◆ Task brief
Restate exactly the lines of the entries below, beginning with the first and ending with the line that holds "du vide. \\". Pictures are not copied.

▼▼▼

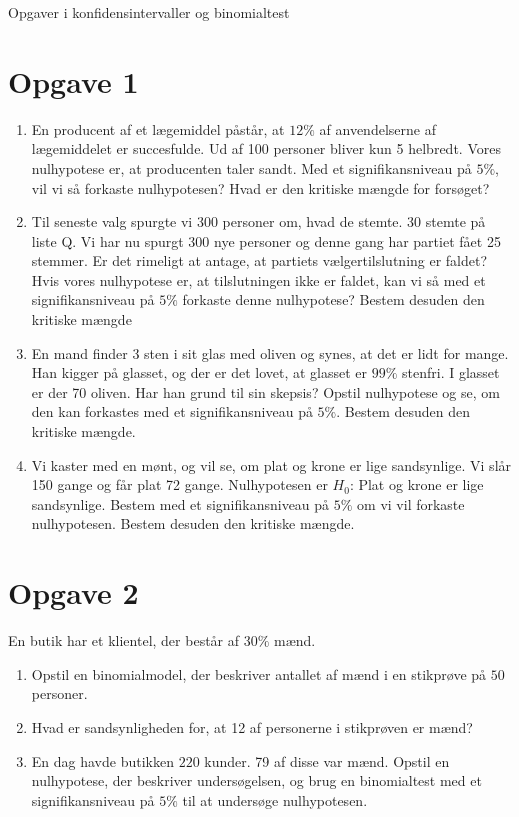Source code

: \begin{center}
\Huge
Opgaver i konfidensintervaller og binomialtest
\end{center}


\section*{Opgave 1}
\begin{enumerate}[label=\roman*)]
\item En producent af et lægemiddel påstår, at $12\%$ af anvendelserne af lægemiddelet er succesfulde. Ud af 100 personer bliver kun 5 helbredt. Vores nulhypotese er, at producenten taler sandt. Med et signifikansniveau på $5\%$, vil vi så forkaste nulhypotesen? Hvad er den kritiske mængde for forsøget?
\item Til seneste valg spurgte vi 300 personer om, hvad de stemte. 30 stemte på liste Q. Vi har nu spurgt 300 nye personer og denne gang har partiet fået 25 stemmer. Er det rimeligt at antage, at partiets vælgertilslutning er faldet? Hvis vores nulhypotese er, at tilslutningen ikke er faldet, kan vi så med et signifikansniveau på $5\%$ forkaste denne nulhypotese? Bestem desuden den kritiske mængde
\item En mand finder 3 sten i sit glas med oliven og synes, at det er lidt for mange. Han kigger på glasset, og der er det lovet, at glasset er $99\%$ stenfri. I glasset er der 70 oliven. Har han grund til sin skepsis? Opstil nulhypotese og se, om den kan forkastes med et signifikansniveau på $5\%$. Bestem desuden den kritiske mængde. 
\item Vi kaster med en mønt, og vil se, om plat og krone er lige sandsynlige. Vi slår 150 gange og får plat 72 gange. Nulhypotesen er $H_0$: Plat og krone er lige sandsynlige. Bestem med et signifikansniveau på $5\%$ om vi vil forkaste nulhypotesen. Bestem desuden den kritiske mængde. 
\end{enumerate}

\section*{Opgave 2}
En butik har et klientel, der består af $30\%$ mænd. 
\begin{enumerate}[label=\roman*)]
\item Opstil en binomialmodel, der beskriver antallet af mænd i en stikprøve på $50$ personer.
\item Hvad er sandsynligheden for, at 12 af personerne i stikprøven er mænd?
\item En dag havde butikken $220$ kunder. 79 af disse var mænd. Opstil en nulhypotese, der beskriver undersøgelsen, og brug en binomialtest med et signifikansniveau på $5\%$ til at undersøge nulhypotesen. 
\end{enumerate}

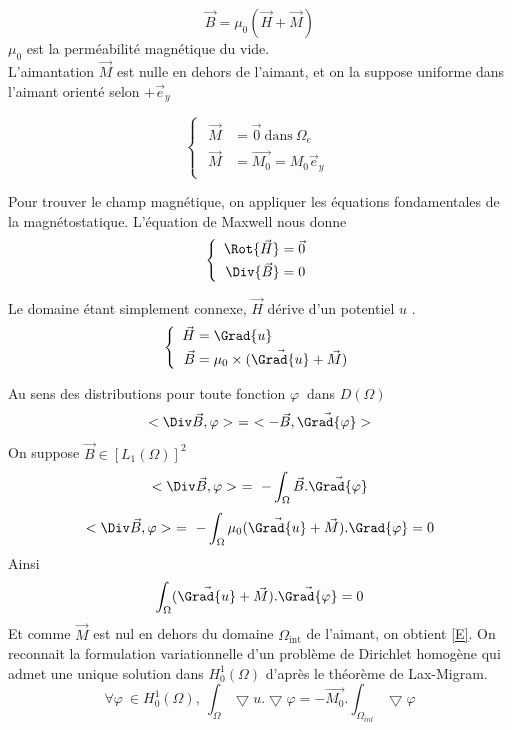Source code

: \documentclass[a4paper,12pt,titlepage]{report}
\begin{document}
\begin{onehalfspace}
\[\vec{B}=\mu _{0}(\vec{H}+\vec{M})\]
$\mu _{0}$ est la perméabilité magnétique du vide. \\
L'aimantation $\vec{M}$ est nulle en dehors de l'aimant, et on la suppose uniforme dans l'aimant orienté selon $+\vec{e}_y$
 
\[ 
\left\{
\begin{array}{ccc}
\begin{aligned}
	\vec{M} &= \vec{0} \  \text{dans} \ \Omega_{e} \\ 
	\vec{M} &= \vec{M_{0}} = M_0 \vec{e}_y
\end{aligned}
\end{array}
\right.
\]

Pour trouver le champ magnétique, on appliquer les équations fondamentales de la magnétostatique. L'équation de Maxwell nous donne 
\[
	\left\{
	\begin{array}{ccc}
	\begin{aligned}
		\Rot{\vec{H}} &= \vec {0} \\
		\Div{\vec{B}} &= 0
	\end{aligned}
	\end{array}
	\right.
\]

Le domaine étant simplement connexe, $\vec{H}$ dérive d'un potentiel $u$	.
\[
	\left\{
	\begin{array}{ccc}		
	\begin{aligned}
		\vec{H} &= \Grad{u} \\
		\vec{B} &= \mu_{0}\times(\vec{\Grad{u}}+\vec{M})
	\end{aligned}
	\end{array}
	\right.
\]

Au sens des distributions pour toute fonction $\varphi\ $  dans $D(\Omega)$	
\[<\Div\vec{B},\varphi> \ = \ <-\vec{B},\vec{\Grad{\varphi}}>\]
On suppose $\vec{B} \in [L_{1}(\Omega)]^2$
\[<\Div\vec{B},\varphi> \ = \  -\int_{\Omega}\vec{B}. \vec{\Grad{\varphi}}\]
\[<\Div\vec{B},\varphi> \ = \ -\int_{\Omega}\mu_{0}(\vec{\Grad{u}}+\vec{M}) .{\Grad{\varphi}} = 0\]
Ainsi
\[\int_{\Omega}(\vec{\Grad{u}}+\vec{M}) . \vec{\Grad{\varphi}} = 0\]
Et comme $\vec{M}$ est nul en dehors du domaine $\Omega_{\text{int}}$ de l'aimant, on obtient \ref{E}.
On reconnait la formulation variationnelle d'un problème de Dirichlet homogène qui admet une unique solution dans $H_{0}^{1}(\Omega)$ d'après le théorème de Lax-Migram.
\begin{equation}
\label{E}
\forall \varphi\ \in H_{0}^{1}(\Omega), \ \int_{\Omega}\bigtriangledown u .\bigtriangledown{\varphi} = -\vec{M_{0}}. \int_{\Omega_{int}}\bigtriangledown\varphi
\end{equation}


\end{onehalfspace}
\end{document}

▲▲▲

◆ Exercise response
Source code

: \begin{center}
\Huge
Opgaver i konfidensintervaller og binomialtest
\end{center}


\section*{Opgave 1}
\begin{enumerate}[label=\roman*)]
\item En producent af et lægemiddel påstår, at $12\%$ af anvendelserne af lægemiddelet er succesfulde. Ud af 100 personer bliver kun 5 helbredt. Vores nulhypotese er, at producenten taler sandt. Med et signifikansniveau på $5\%$, vil vi så forkaste nulhypotesen? Hvad er den kritiske mængde for forsøget?
\item Til seneste valg spurgte vi 300 personer om, hvad de stemte. 30 stemte på liste Q. Vi har nu spurgt 300 nye personer og denne gang har partiet fået 25 stemmer. Er det rimeligt at antage, at partiets vælgertilslutning er faldet? Hvis vores nulhypotese er, at tilslutningen ikke er faldet, kan vi så med et signifikansniveau på $5\%$ forkaste denne nulhypotese? Bestem desuden den kritiske mængde
\item En mand finder 3 sten i sit glas med oliven og synes, at det er lidt for mange. Han kigger på glasset, og der er det lovet, at glasset er $99\%$ stenfri. I glasset er der 70 oliven. Har han grund til sin skepsis? Opstil nulhypotese og se, om den kan forkastes med et signifikansniveau på $5\%$. Bestem desuden den kritiske mængde. 
\item Vi kaster med en mønt, og vil se, om plat og krone er lige sandsynlige. Vi slår 150 gange og får plat 72 gange. Nulhypotesen er $H_0$: Plat og krone er lige sandsynlige. Bestem med et signifikansniveau på $5\%$ om vi vil forkaste nulhypotesen. Bestem desuden den kritiske mængde. 
\end{enumerate}

\section*{Opgave 2}
En butik har et klientel, der består af $30\%$ mænd. 
\begin{enumerate}[label=\roman*)]
\item Opstil en binomialmodel, der beskriver antallet af mænd i en stikprøve på $50$ personer.
\item Hvad er sandsynligheden for, at 12 af personerne i stikprøven er mænd?
\item En dag havde butikken $220$ kunder. 79 af disse var mænd. Opstil en nulhypotese, der beskriver undersøgelsen, og brug en binomialtest med et signifikansniveau på $5\%$ til at undersøge nulhypotesen. 
\end{enumerate}

Source code

: \documentclass[a4paper,12pt,titlepage]{report}
\begin{document}
\begin{onehalfspace}
\[\vec{B}=\mu _{0}(\vec{H}+\vec{M})\]
$\mu _{0}$ est la perméabilité magnétique du vide. \\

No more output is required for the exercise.